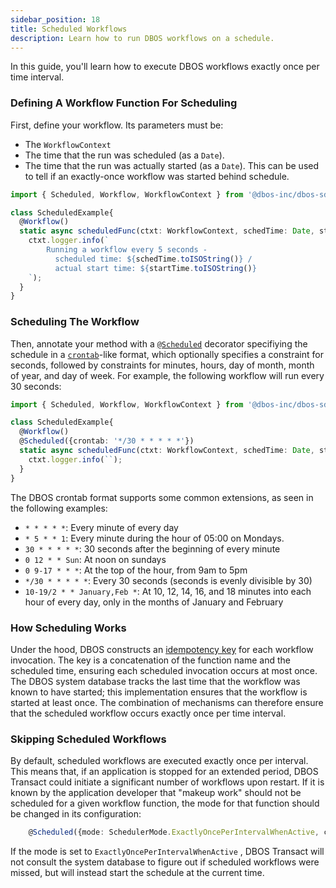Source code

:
 ```yaml
---
sidebar_position: 18
title: Scheduled Workflows
description: Learn how to run DBOS workflows on a schedule.
---
```


In this guide, you'll learn how to execute DBOS workflows exactly once per time interval.

### Defining A Workflow Function For Scheduling
First, define your workflow.  Its parameters must be:
- The `WorkflowContext`
- The time that the run was scheduled (as a `Date`).
- The time that the run was actually started (as a `Date`).  This can be used to tell if an exactly-once workflow was started behind schedule.

```typescript
import { Scheduled, Workflow, WorkflowContext } from '@dbos-inc/dbos-sdk';

class ScheduledExample{
  @Workflow()
  static async scheduledFunc(ctxt: WorkflowContext, schedTime: Date, startTime: Date) {
    ctxt.logger.info(`
        Running a workflow every 5 seconds -
          scheduled time: ${schedTime.toISOString()} /
          actual start time: ${startTime.toISOString()}
    `);
  }
}
```

### Scheduling The Workflow
Then, annotate your method with a [`@Scheduled`](../api-reference/decorators.md#scheduled) decorator specifiying the schedule in a [`crontab`](https://en.wikipedia.org/wiki/Cron)-like format, which optionally specifies a constraint for seconds, followed by constraints for minutes, hours, day of month, month of year, and day of week.  For example, the following workflow will run every 30 seconds:

```typescript
import { Scheduled, Workflow, WorkflowContext } from '@dbos-inc/dbos-sdk';

class ScheduledExample{
  @Workflow()
  @Scheduled({crontab: '*/30 * * * * *'})
  static async scheduledFunc(ctxt: WorkflowContext, schedTime: Date, startTime: Date) {
    ctxt.logger.info(``);
  }
}
```

The DBOS crontab format supports some common extensions, as seen in the following examples:
- `* * * * *`: Every minute of every day
- `* 5 * * 1`: Every minute during the hour of 05:00 on Mondays.
- `30 * * * * *`: 30 seconds after the beginning of every minute
- `0 12 * * Sun`: At noon on sundays
- `0 9-17 * * *`: At the top of the hour, from 9am to 5pm
- `*/30 * * * * *`: Every 30 seconds (seconds is evenly divisible by 30)
- `10-19/2 * * January,Feb *`: At 10, 12, 14, 16, and 18 minutes into each hour of every day, only in the months of January and February

### How Scheduling Works
Under the hood, DBOS constructs an [idempotency key](./idempotency-tutorial) for each workflow invocation.  The key is a concatenation of the function name and the scheduled time, ensuring each scheduled invocation occurs at most once.  The DBOS system database tracks the last time that the workflow was known to have started; this implementation ensures that the workflow is started at least once.  The combination of mechanisms can therefore ensure that the scheduled workflow occurs exactly once per time interval.

### Skipping Scheduled Workflows
By default, scheduled workflows are executed exactly once per interval.  This means that, if an application is stopped for an extended period, DBOS Transact could initiate a significant number of workflows upon restart.  If it is known by the application developer that "makeup work" should not be scheduled for a given workflow function, the mode for that function should be changed in its configuration:
```typescript
    @Scheduled({mode: SchedulerMode.ExactlyOncePerIntervalWhenActive, crontab: '...'})
```

If the mode is set to `ExactlyOncePerIntervalWhenActive` , DBOS Transact will not consult the system database to figure out if scheduled workflows were missed, but will instead start the schedule at the current time.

■ ■ ■

Your instructions:
Extract every line of the data exactly; pictures stay out.

Result of this exercise:
Source code

:
 ```yaml
---
sidebar_position: 18
title: Scheduled Workflows
description: Learn how to run DBOS workflows on a schedule.
---
```


In this guide, you'll learn how to execute DBOS workflows exactly once per time interval.

### Defining A Workflow Function For Scheduling
First, define your workflow.  Its parameters must be:
- The `WorkflowContext`
- The time that the run was scheduled (as a `Date`).
- The time that the run was actually started (as a `Date`).  This can be used to tell if an exactly-once workflow was started behind schedule.

```typescript
import { Scheduled, Workflow, WorkflowContext } from '@dbos-inc/dbos-sdk';

class ScheduledExample{
  @Workflow()
  static async scheduledFunc(ctxt: WorkflowContext, schedTime: Date, startTime: Date) {
    ctxt.logger.info(`
        Running a workflow every 5 seconds -
          scheduled time: ${schedTime.toISOString()} /
          actual start time: ${startTime.toISOString()}
    `);
  }
}
```

### Scheduling The Workflow
Then, annotate your method with a [`@Scheduled`](../api-reference/decorators.md#scheduled) decorator specifiying the schedule in a [`crontab`](https://en.wikipedia.org/wiki/Cron)-like format, which optionally specifies a constraint for seconds, followed by constraints for minutes, hours, day of month, month of year, and day of week.  For example, the following workflow will run every 30 seconds:

```typescript
import { Scheduled, Workflow, WorkflowContext } from '@dbos-inc/dbos-sdk';

class ScheduledExample{
  @Workflow()
  @Scheduled({crontab: '*/30 * * * * *'})
  static async scheduledFunc(ctxt: WorkflowContext, schedTime: Date, startTime: Date) {
    ctxt.logger.info(``);
  }
}
```

The DBOS crontab format supports some common extensions, as seen in the following examples:
- `* * * * *`: Every minute of every day
- `* 5 * * 1`: Every minute during the hour of 05:00 on Mondays.
- `30 * * * * *`: 30 seconds after the beginning of every minute
- `0 12 * * Sun`: At noon on sundays
- `0 9-17 * * *`: At the top of the hour, from 9am to 5pm
- `*/30 * * * * *`: Every 30 seconds (seconds is evenly divisible by 30)
- `10-19/2 * * January,Feb *`: At 10, 12, 14, 16, and 18 minutes into each hour of every day, only in the months of January and February

### How Scheduling Works
Under the hood, DBOS constructs an [idempotency key](./idempotency-tutorial) for each workflow invocation.  The key is a concatenation of the function name and the scheduled time, ensuring each scheduled invocation occurs at most once.  The DBOS system database tracks the last time that the workflow was known to have started; this implementation ensures that the workflow is started at least once.  The combination of mechanisms can therefore ensure that the scheduled workflow occurs exactly once per time interval.

### Skipping Scheduled Workflows
By default, scheduled workflows are executed exactly once per interval.  This means that, if an application is stopped for an extended period, DBOS Transact could initiate a significant number of workflows upon restart.  If it is known by the application developer that "makeup work" should not be scheduled for a given workflow function, the mode for that function should be changed in its configuration:
```typescript
    @Scheduled({mode: SchedulerMode.ExactlyOncePerIntervalWhenActive, crontab: '...'})
```

If the mode is set to `ExactlyOncePerIntervalWhenActive` , DBOS Transact will not consult the system database to figure out if scheduled workflows were missed, but will instead start the schedule at the current time.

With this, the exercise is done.